(Beginning of DATA TO USE)

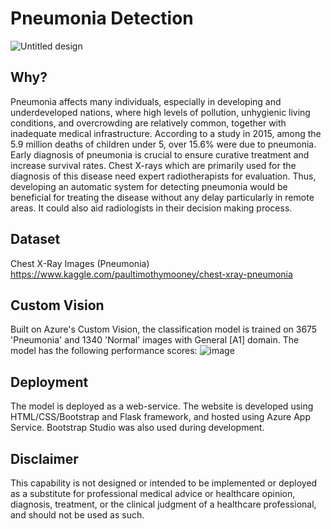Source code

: # Pneumonia Detection
![Untitled design](https://user-images.githubusercontent.com/72313581/155876777-a1082dee-eef8-446b-a84a-37afd3738f84.jpg)
## Why?
Pneumonia affects many individuals, especially in developing and underdeveloped nations, where high levels of pollution, unhygienic living conditions, and overcrowding are relatively common, together with inadequate medical infrastructure. According to a study in 2015, among the 5.9 million deaths of children under 5, over 15.6% were due to pneumonia. Early diagnosis of pneumonia is crucial to ensure curative treatment and increase survival rates. Chest X-rays which are primarily used for the diagnosis of this disease need expert radiotherapists for evaluation. Thus, developing an automatic system for detecting pneumonia would be beneficial for treating the disease without any delay particularly in remote areas. It could also aid radiologists in their decision making process.
## Dataset
Chest X-Ray Images (Pneumonia)
https://www.kaggle.com/paultimothymooney/chest-xray-pneumonia
## Custom Vision
Built on Azure's Custom Vision, the classification model is trained on 3675 'Pneumonia' and 1340 'Normal' images with General [A1] domain. The model has the following performance scores:
![image](https://user-images.githubusercontent.com/72313581/155974432-a64d8aa7-647f-44bb-bab7-66c4c26642ad.png)
## Deployment
The model is deployed as a web-service. The website is developed using HTML/CSS/Bootstrap and Flask framework, and hosted using Azure App Service. Bootstrap Studio was also used during development.
## Disclaimer
This capability is not designed or intended to be implemented or deployed as a substitute for professional medical advice or healthcare opinion, diagnosis, treatment, or the clinical judgment of a healthcare professional, and should not be used as such.
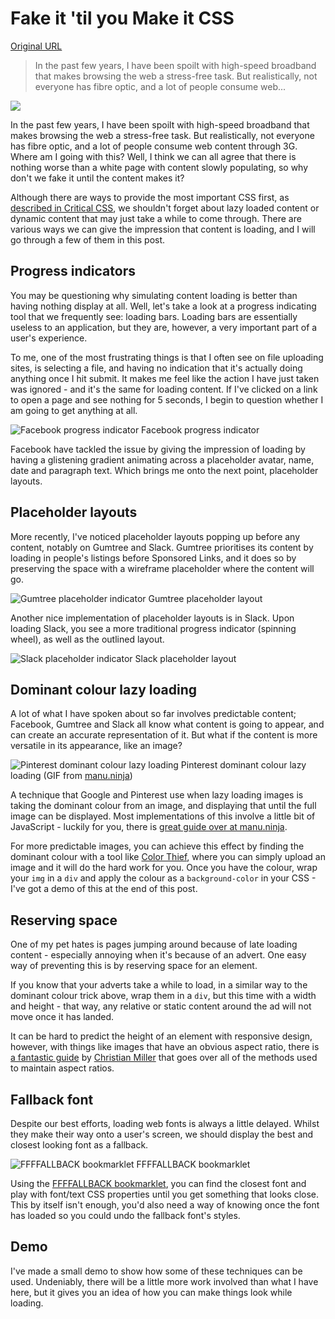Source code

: # Fake it 'til you Make it CSS

[Original URL](https://kyusuf.com/post/fake-it-til-you-make-it-css)

> In the past few years, I have been spoilt with high-speed broadband that makes browsing the web a stress-free task. But realistically, not everyone has fibre optic, and a lot of people consume web...

![](https://kyusuf.com/assets/images/content/fake-it/thumb.png)

In the past few years, I have been spoilt with high-speed broadband that makes browsing the web a stress-free task. But realistically, not everyone has fibre optic, and a lot of people consume web content through 3G. Where am I going with this? Well, I think we can all agree that there is nothing worse than a white page with content slowly populating, so why don't we fake it until the content makes it?

Although there are ways to provide the most important CSS first, as [described in Critical CSS](https://www.smashingmagazine.com/2015/08/understanding-critical-css/), we shouldn't forget about lazy loaded content or dynamic content that may just take a while to come through. There are various ways we can give the impression that content is loading, and I will go through a few of them in this post.

## Progress indicators

You may be questioning why simulating content loading is better than having nothing display at all. Well, let's take a look at a progress indicating tool that we frequently see: loading bars. Loading bars are essentially useless to an application, but they are, however, a very important part of a user's experience.

To me, one of the most frustrating things is that I often see on file uploading sites, is selecting a file, and having no indication that it's actually doing anything once I hit submit. It makes me feel like the action I have just taken was ignored - and it's the same for loading content. If I've clicked on a link to open a page and see nothing for 5 seconds, I begin to question whether I am going to get anything at all.

![Facebook progress indicator](https://kyusuf.com/assets/images/content/fake-it/facebook.gif) Facebook progress indicator

Facebook have tackled the issue by giving the impression of loading by having a glistening gradient animating across a placeholder avatar, name, date and paragraph text. Which brings me onto the next point, placeholder layouts.

## Placeholder layouts

More recently, I've noticed placeholder layouts popping up before any content, notably on Gumtree and Slack. Gumtree prioritises its content by loading in people's listings before Sponsored Links, and it does so by preserving the space with a wireframe placeholder where the content will go.

![Gumtree placeholder indicator](https://kyusuf.com/assets/images/content/fake-it/gumtree.gif) Gumtree placeholder layout

Another nice implementation of placeholder layouts is in Slack. Upon loading Slack, you see a more traditional progress indicator (spinning wheel), as well as the outlined layout.

![Slack placeholder indicator](https://kyusuf.com/assets/images/content/fake-it/slack.jpg) Slack placeholder layout

## Dominant colour lazy loading

A lot of what I have spoken about so far involves predictable content; Facebook, Gumtree and Slack all know what content is going to appear, and can create an accurate representation of it. But what if the content is more versatile in its appearance, like an image?

![Pinterest dominant colour lazy loading](https://kyusuf.com/assets/images/content/fake-it/pinterest.gif) Pinterest dominant colour lazy loading (GIF from [manu.ninja](https://manu.ninja/dominant-colors-for-lazy-loading-images))

A technique that Google and Pinterest use when lazy loading images is taking the dominant colour from an image, and displaying that until the full image can be displayed. Most implementations of this involve a little bit of JavaScript - luckily for you, there is [great guide over at manu.ninja](https://manu.ninja/dominant-colors-for-lazy-loading-images).

For more predictable images, you can achieve this effect by finding the dominant colour with a tool like [Color Thief](http://lokeshdhakar.com/projects/color-thief/), where you can simply upload an image and it will do the hard work for you. Once you have the colour, wrap your `img` in a `div` and apply the colour as a `background-color` in your CSS - I've got a demo of this at the end of this post.

## Reserving space

One of my pet hates is pages jumping around because of late loading content - especially annoying when it's because of an advert. One easy way of preventing this is by reserving space for an element.

If you know that your adverts take a while to load, in a similar way to the dominant colour trick above, wrap them in a `div`, but this time with a width and height - that way, any relative or static content around the ad will not move once it has landed.

It can be hard to predict the height of an element with responsive design, however, with things like images that have an obvious aspect ratio, there is [a fantastic guide](http://xtianmiller.com/notes/maintaining-ratio-of-elements-all-the-methods/) by [Christian Miller](https://twitter.com/xtianmiller) that goes over all of the methods used to maintain aspect ratios.

## Fallback font

Despite our best efforts, loading web fonts is always a little delayed. Whilst they make their way onto a user's screen, we should display the best and closest looking font as a fallback.

![FFFFALLBACK bookmarklet](https://kyusuf.com/assets/images/content/fake-it/fallback.gif) FFFFALLBACK bookmarklet

Using the [FFFFALLBACK bookmarklet](http://ffffallback.com/), you can find the closest font and play with font/text CSS properties until you get something that looks close. This by itself isn't enough, you'd also need a way of knowing once the font has loaded so you could undo the fallback font's styles.

## Demo

I've made a small demo to show how some of these techniques can be used. Undeniably, there will be a little more work involved than what I have here, but it gives you an idea of how you can make things look while loading.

(End of DATA TO USE)

WHAT THE EXERCISE ASKS — Report each line of the material in which the string "Azure" occurs.

EXERCISE ANSWER —
Built on Azure's Custom Vision, the classification model is trained on 3675 'Pneumonia' and 1340 'Normal' images with General [A1] domain. The model has the following performance scores:
The model is deployed as a web-service. The website is developed using HTML/CSS/Bootstrap and Flask framework, and hosted using Azure App Service. Bootstrap Studio was also used during development.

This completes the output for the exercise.